__Your instructions__.
Two lines below mark the span: the one containing "consisting of multiple" and the one containing "An aligned pointer". Set down both, plus every line between, exactly as they stand, and nothing else.

※

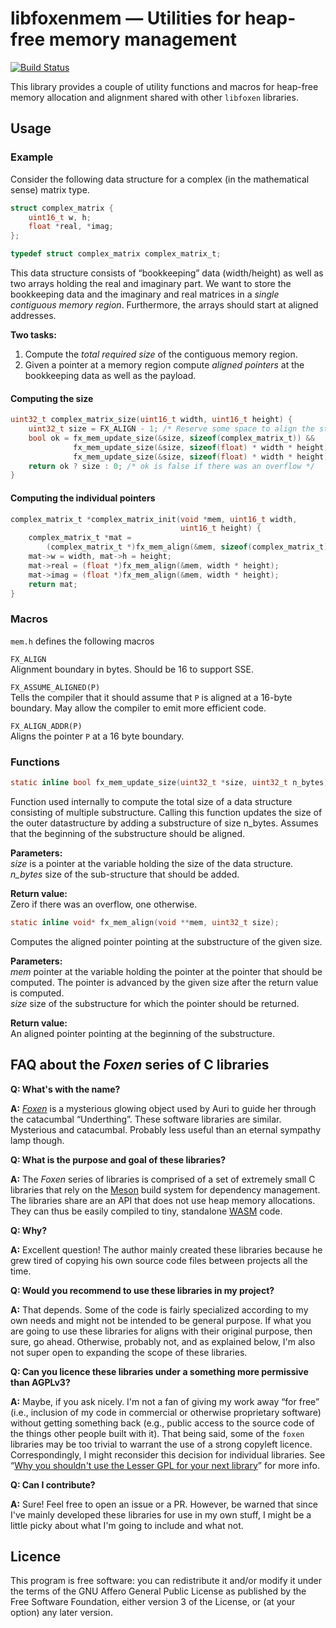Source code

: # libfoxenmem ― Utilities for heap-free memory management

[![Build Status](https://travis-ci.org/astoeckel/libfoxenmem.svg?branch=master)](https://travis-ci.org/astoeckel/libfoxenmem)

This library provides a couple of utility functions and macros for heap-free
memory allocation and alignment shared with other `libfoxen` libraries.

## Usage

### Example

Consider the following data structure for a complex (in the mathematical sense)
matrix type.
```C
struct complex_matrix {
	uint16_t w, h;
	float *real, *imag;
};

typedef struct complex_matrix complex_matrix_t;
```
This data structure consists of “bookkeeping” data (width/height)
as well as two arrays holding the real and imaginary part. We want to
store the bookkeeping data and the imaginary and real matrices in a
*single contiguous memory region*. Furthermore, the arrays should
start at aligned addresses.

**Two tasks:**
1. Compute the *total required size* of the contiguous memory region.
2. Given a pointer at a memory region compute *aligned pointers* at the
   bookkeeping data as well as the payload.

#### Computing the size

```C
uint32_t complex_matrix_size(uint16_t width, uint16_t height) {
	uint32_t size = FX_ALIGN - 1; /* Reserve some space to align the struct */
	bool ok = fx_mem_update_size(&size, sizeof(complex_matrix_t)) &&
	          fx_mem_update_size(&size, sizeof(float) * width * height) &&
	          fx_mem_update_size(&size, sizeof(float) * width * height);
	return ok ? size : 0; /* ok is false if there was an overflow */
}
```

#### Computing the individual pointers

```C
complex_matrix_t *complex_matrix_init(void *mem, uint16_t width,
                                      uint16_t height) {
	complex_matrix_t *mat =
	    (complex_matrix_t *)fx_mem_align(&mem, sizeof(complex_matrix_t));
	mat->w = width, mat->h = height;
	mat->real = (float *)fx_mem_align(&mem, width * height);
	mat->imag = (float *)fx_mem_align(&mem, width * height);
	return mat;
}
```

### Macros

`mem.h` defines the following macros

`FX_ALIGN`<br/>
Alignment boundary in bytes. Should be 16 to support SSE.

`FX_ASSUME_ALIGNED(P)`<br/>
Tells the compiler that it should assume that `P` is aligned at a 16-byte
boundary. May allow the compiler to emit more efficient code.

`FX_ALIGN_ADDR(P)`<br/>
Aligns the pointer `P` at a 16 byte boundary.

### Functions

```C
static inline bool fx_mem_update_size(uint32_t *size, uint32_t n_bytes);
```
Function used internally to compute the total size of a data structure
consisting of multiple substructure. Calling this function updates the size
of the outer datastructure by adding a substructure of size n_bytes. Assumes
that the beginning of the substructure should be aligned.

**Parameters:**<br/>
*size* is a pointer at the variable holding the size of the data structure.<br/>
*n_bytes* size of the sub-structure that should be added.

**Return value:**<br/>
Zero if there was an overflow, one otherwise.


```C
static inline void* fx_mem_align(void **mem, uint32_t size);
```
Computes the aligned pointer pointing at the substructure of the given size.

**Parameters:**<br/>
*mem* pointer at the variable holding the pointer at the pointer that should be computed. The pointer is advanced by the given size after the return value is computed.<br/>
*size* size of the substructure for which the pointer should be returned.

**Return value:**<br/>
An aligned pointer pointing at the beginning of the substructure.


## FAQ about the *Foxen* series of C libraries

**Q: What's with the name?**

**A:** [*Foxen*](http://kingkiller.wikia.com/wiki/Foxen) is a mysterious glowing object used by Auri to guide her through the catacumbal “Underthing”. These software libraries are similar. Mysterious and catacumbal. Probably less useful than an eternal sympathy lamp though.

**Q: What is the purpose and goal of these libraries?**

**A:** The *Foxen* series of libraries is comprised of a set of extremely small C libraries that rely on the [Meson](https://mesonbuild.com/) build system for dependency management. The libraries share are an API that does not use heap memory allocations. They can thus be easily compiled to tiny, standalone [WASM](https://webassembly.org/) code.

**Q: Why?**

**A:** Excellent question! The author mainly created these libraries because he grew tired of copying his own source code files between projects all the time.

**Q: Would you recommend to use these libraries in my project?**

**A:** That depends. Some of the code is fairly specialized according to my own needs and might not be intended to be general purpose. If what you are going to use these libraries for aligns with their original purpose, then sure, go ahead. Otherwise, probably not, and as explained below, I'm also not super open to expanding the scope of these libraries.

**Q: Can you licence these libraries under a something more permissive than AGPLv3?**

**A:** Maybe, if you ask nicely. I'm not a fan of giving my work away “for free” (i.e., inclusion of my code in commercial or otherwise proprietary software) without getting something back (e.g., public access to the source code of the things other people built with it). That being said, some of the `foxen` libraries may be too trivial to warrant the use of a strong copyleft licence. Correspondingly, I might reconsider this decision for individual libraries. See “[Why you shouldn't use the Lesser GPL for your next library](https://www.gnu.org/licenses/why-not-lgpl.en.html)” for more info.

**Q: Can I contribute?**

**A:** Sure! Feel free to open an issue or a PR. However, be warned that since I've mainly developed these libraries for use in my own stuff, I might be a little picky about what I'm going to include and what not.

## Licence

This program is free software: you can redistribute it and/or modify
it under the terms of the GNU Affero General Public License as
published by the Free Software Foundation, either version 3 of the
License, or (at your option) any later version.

※

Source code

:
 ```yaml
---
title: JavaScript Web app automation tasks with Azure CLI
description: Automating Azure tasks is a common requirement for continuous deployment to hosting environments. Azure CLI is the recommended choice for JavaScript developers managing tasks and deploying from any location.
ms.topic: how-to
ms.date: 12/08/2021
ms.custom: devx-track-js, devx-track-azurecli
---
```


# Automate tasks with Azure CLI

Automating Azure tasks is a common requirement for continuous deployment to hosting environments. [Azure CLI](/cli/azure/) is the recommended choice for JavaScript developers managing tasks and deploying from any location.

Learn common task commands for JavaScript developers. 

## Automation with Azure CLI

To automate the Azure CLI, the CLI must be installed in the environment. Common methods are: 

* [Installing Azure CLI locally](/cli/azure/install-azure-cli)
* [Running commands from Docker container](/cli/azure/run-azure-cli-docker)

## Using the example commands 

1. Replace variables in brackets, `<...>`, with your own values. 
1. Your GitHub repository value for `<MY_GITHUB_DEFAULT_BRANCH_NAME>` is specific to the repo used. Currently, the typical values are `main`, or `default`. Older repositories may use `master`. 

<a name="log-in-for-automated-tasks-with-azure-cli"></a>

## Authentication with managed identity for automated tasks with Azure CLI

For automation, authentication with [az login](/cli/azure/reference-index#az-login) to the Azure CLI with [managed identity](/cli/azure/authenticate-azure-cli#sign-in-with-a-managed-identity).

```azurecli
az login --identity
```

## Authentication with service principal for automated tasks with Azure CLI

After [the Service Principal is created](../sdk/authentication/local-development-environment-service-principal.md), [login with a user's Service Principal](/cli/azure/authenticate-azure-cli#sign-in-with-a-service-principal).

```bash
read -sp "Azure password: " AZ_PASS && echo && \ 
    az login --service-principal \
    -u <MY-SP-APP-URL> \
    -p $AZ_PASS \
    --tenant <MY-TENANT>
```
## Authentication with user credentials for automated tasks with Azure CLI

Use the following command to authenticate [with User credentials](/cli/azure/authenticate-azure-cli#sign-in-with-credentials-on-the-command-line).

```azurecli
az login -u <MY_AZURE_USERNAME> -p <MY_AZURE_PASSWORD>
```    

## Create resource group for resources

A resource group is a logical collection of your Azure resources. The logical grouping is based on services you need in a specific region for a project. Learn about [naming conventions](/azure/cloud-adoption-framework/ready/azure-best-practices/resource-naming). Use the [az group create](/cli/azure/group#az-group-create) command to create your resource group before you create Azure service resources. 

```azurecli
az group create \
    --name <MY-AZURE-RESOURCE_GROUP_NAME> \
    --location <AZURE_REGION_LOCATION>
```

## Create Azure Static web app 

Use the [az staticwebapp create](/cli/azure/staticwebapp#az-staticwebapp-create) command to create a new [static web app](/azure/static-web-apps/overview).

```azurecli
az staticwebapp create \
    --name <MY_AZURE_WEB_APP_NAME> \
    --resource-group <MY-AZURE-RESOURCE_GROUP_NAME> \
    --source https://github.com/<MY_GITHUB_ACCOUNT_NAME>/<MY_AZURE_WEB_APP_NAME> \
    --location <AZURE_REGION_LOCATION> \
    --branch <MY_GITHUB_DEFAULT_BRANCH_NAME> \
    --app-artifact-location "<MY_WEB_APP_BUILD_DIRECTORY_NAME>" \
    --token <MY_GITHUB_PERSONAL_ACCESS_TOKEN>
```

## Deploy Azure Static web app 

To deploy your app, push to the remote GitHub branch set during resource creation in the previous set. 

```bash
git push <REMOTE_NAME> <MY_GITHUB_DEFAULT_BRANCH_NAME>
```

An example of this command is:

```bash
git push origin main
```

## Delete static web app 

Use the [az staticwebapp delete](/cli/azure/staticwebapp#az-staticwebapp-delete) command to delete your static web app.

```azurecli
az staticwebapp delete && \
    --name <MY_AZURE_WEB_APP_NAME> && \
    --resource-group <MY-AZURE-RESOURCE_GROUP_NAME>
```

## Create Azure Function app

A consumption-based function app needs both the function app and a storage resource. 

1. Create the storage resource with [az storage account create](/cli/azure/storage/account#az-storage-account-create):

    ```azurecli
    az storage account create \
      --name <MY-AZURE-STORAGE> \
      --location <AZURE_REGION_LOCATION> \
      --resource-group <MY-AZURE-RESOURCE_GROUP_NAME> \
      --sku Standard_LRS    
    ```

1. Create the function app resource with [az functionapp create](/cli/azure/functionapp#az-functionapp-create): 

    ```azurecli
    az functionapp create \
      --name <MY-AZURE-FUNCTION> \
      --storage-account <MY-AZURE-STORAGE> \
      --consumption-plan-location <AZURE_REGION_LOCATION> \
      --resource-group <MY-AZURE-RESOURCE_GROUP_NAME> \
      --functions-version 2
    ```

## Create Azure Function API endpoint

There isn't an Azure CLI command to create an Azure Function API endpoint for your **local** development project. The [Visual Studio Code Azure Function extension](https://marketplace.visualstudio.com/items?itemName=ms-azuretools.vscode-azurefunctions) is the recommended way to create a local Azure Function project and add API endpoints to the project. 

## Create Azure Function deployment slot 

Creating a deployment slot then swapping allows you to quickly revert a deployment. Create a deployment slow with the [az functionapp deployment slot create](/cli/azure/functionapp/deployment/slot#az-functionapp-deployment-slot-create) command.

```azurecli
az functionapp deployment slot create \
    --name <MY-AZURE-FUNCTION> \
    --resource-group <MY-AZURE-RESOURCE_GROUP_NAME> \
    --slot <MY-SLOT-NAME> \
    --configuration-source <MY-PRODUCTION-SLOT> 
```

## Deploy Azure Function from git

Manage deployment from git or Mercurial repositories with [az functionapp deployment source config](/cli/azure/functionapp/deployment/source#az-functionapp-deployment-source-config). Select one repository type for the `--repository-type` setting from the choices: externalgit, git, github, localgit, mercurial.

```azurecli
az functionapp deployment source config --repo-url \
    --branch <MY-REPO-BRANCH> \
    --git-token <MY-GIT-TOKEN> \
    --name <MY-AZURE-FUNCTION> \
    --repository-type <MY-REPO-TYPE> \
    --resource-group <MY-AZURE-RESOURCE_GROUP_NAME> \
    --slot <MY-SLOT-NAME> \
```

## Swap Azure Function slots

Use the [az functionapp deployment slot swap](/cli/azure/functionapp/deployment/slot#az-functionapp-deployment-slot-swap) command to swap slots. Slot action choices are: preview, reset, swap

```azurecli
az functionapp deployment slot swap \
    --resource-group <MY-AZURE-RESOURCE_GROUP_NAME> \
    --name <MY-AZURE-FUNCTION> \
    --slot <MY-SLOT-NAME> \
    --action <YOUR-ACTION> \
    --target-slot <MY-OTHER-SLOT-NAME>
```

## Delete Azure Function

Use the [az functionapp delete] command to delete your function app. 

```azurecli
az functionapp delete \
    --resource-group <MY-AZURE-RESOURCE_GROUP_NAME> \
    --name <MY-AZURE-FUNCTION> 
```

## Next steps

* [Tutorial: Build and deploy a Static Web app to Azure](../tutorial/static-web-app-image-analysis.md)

※

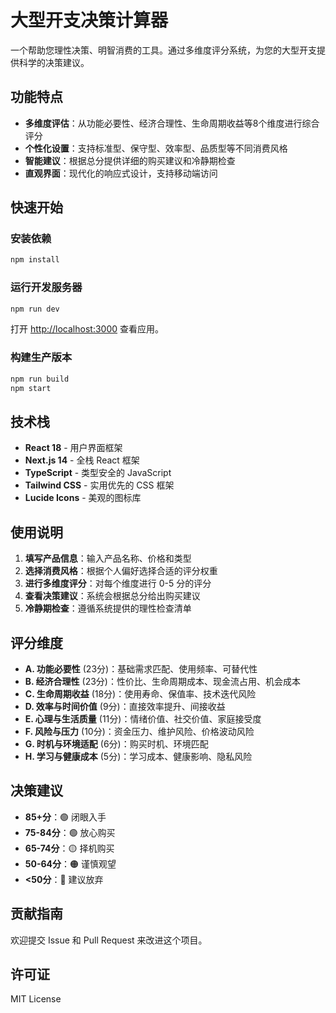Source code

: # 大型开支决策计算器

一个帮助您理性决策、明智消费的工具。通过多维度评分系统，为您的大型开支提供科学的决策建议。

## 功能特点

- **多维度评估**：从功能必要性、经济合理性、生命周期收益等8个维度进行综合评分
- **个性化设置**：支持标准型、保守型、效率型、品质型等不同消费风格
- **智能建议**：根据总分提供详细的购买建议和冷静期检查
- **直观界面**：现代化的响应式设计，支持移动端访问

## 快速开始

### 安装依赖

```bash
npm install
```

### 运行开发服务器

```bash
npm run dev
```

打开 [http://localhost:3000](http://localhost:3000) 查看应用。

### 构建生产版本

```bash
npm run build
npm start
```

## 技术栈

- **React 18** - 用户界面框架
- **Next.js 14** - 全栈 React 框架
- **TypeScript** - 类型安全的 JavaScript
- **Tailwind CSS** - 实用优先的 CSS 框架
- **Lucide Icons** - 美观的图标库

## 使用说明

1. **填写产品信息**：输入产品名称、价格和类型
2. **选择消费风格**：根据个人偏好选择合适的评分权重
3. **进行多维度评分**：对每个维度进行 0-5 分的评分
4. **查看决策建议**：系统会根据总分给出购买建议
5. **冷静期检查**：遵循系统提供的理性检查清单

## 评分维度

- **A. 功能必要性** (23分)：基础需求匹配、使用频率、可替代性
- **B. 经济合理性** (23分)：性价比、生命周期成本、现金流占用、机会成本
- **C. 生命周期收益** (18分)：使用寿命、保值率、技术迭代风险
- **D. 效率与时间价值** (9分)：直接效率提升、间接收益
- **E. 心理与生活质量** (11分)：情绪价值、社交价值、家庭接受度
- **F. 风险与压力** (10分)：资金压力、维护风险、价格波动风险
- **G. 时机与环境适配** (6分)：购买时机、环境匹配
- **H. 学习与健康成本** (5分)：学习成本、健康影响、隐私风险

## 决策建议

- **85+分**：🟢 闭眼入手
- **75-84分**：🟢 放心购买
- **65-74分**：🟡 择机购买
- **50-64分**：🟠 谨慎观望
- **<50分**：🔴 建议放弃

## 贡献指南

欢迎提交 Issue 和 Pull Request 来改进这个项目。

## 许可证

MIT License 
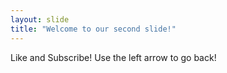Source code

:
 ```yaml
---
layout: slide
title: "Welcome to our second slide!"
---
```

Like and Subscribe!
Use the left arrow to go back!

※

__Solution to this task__.
consisting of multiple substructure. Calling this function updates the size
of the outer datastructure by adding a substructure of size n_bytes. Assumes
that the beginning of the substructure should be aligned.

**Parameters:**<br/>
*size* is a pointer at the variable holding the size of the data structure.<br/>
*n_bytes* size of the sub-structure that should be added.

**Return value:**<br/>
Zero if there was an overflow, one otherwise.


```C
static inline void* fx_mem_align(void **mem, uint32_t size);
```
Computes the aligned pointer pointing at the substructure of the given size.

**Parameters:**<br/>
*mem* pointer at the variable holding the pointer at the pointer that should be computed. The pointer is advanced by the given size after the return value is computed.<br/>
*size* size of the substructure for which the pointer should be returned.

**Return value:**<br/>
An aligned pointer pointing at the beginning of the substructure.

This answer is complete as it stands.